Il più alto comune della provincia di Latina, è celebre per i suoi «centenari» e per la splendida cinta muraria

Da Campodimele, il comune più alto della provincia di Latina, lo sguardo vaga dai monti Lepini e Ausoni al lago di Fondi e alle spiagge di Sperlonga, Formia, Terracina fino a lambire la scogliera che, a San Felice, nasconde ancora le magie incantatrici della mitica Circe. Il piccolo borgo, raggrumato su un cocuzzolo piuttosto aspro, ma pur sempre molto suggestivo, oggi lo si raggiunge arrampicandosi lungo l’ammodernato fondo stradale che insegue il più antico tracciato borbonico che può essere imboccato o partendo da Itri o percorrendo la strada che, da Ceprano, unisce la via Casilina all’imperiale via Appia. Le ridotte dimensioni del paese sono largamente compensate dalle caratteristiche del paesaggio e dalla qualità della vita che ha fatto di Campodimele il paese della longevità, oggetto di numerose e ripetute spedizioni scientifiche da parte di geriatri italiani e stranieri, sollecitati a scoprire il miracolo dei tanti centenari che si riscaldano, d’inverno tra gli accoglienti vicoli che distinguono l’assetto urbano del minuscolo abitato, o che, d’estate, si riposano sotto l’ombra lunga degli alberi della piazza principale.

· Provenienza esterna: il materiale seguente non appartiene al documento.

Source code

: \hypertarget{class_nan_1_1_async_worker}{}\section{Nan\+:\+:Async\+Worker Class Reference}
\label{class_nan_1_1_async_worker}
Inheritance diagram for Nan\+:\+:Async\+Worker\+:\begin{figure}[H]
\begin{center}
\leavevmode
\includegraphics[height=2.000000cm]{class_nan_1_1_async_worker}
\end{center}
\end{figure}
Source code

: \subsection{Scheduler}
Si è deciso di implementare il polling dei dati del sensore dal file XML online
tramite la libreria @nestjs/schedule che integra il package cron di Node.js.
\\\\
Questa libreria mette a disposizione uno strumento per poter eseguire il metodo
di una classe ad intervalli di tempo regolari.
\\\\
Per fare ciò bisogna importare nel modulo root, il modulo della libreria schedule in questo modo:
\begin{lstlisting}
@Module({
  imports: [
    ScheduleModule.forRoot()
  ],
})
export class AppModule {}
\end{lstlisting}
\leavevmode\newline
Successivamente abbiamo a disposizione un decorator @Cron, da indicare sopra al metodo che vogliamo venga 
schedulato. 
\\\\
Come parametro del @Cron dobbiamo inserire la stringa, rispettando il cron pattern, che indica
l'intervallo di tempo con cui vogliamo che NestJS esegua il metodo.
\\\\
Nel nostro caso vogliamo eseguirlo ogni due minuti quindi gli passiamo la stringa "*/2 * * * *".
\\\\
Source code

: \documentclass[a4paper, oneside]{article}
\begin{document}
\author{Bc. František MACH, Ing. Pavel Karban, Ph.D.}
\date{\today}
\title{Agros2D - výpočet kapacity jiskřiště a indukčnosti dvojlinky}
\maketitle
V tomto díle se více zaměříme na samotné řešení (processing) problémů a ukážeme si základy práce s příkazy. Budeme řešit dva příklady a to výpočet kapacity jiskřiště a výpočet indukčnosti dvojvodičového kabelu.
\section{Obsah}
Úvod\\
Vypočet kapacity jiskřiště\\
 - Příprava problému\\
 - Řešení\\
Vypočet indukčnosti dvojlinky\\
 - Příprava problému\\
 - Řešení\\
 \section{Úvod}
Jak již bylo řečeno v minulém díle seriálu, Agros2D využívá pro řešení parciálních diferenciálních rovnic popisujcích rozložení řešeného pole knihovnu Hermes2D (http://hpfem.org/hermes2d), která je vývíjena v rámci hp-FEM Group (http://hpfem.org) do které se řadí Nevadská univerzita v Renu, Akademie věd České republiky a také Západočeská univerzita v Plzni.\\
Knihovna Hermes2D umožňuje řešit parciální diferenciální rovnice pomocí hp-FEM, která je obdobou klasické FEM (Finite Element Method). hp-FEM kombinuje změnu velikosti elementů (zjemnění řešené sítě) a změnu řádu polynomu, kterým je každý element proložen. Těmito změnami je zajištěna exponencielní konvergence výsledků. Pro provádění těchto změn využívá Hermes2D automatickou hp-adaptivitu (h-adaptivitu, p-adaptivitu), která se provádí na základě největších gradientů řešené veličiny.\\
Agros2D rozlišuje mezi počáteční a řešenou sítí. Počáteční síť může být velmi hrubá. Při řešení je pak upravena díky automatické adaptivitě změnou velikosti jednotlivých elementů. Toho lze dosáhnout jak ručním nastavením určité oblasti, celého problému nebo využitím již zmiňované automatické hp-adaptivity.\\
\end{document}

C’è da annotare, infatti, che a Campodimele, vuoi per la salubrità dell’aria, vuoi per la genuina alimentazione, caratterizzata anche dall’uso del miele della migliore qualità (come suggerisce il toponimo da Campusmielis), il nettare delle api si trova in abbondanza e molti sostengono che proprio in questo consiste la vita straordinariamente lunga della maggior parte dei Campomelani. Il borgo fu uno dei baluardi collinari del ducato di Fondi e nel periodo del suo massimo sviluppo, ossia a partire dalla fine del XIV secolo, appartenne alla potentissima famiglia romana dei Caetani. I quali si distinsero nella creazione di sistemi difensivi attraverso una rete di nuclei abitati più che di torri isolate. E Campodimele entrò a far parte integrale di questa strategia. Vegliando sui traffici che scorrevano dall’interno verso il mare ed evitando in questo modo, come rivela un anonimo cronista, «catastrofi, incendi e distruzioni».
Da vedere. Quando si giunge a Campodimele, il primo impatto è con la sua bassa ma poderosa cinta di mura che fu edificata in età medievale. Essa si presenta intervallata da 11 torri semicilindriche e dà un’immagine di forte compattezza al piccolo agglomerato di case che doveva proteggere. Nella chiesa di San Michele Arcangelo si conserva un bel trittico raffigurante la Vergine tra San Sebastiano e San Rocco. Ma il paese, oltre a offrire il suo ricco ricamo di vicoli e di viuzze che hanno vinto l’oltraggio del tempo, si raccomanda al visitatore come una naturale balconata aperta a una veduta esclusiva del monte Faggeto e del monte Ruazzo, luoghi che suggeriscono eccezionali emozioni escursionistiche. E, a proposito di escursioni, è difficile sottrarsi alla suggestione di una visita al diruto monastero di Sant’Onofrio, complesso conventuale edificato in età medioevale dai benedettini di Montecassino.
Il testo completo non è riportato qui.